- [Assigned task]:
If a line in the data holds the string "adacore", list it.

- [Records provided]:
BEGIN

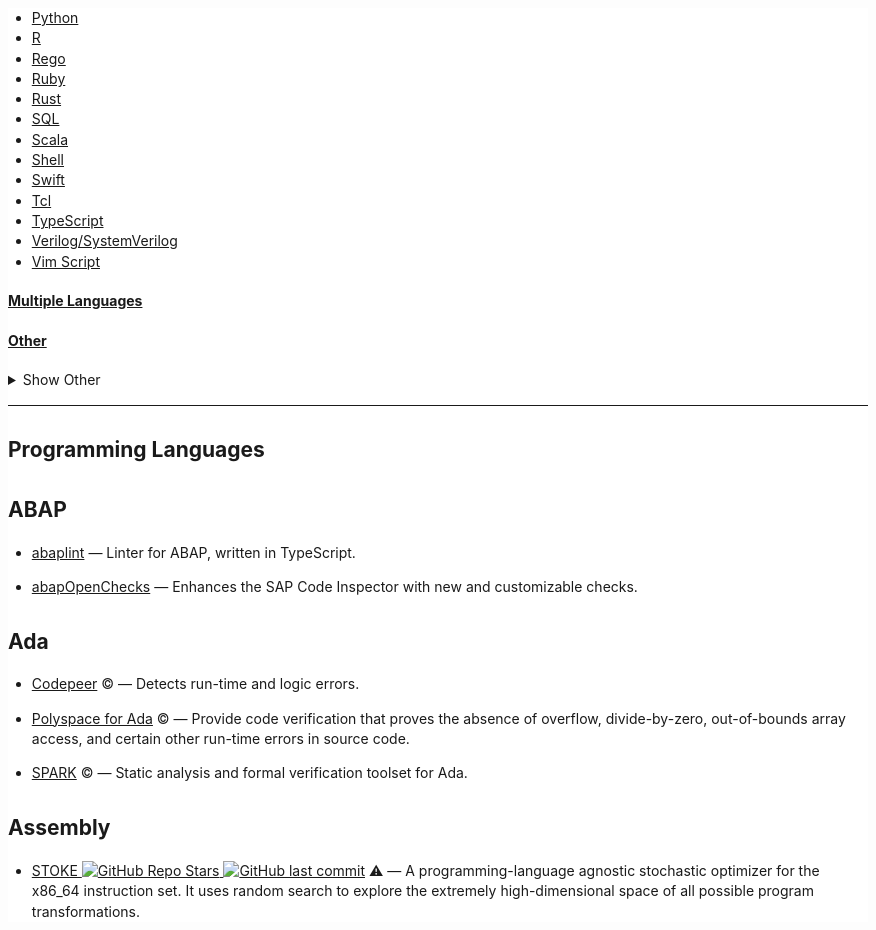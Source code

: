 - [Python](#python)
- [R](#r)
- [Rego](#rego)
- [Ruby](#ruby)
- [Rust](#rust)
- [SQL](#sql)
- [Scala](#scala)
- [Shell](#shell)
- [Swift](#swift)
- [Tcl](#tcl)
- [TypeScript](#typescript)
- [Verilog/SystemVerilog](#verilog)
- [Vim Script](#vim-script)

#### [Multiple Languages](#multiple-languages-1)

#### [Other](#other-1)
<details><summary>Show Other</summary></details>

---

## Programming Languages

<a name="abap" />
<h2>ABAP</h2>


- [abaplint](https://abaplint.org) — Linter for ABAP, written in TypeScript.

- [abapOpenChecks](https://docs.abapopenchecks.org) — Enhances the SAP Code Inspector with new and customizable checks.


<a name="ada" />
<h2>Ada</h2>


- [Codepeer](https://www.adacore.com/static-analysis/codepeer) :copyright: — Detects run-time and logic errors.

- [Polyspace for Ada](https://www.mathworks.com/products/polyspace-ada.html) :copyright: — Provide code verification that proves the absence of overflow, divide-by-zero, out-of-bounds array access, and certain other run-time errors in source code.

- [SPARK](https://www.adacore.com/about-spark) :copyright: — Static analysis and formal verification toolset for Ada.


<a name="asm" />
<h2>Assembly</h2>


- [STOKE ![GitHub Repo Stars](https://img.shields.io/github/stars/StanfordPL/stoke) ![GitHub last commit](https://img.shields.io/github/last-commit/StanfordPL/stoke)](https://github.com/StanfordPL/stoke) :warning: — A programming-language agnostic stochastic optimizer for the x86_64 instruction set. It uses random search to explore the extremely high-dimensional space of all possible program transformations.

END

- [Result for this exercise]:
- [Codepeer](https://www.adacore.com/static-analysis/codepeer) :copyright: — Detects run-time and logic errors.
- [SPARK](https://www.adacore.com/about-spark) :copyright: — Static analysis and formal verification toolset for Ada.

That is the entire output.